• _What the task asks_: Among the lines below, copy exactly those from the one with "#### Inherited from" through the one with "### transformQueryForCart", counting both ends.

(Plain-text document sources)
---------------
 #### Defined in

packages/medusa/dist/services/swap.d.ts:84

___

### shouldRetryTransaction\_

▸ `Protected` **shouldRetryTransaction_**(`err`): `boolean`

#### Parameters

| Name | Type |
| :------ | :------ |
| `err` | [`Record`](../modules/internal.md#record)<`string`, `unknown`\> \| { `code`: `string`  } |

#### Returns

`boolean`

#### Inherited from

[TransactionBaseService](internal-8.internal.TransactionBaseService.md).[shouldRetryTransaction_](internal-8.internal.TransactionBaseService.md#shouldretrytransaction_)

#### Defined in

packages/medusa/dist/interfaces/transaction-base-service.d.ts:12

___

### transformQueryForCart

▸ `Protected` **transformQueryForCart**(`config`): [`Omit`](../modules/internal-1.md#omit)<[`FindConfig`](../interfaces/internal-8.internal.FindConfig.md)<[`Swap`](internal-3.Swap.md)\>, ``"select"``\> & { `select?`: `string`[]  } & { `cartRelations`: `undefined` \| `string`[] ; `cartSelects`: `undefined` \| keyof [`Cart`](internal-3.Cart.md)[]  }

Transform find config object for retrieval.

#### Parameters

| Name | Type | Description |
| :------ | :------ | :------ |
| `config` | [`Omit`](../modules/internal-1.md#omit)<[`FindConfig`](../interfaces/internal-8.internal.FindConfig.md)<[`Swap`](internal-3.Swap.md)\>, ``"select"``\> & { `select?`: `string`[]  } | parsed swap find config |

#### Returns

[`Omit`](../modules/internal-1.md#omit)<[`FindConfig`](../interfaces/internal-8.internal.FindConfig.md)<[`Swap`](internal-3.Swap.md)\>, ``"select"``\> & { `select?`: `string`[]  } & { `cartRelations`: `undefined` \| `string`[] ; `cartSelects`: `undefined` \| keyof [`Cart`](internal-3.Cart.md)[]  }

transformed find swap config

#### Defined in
---------------
• _Expected output_:
#### Inherited from

[TransactionBaseService](internal-8.internal.TransactionBaseService.md).[shouldRetryTransaction_](internal-8.internal.TransactionBaseService.md#shouldretrytransaction_)

#### Defined in

packages/medusa/dist/interfaces/transaction-base-service.d.ts:12

___

### transformQueryForCart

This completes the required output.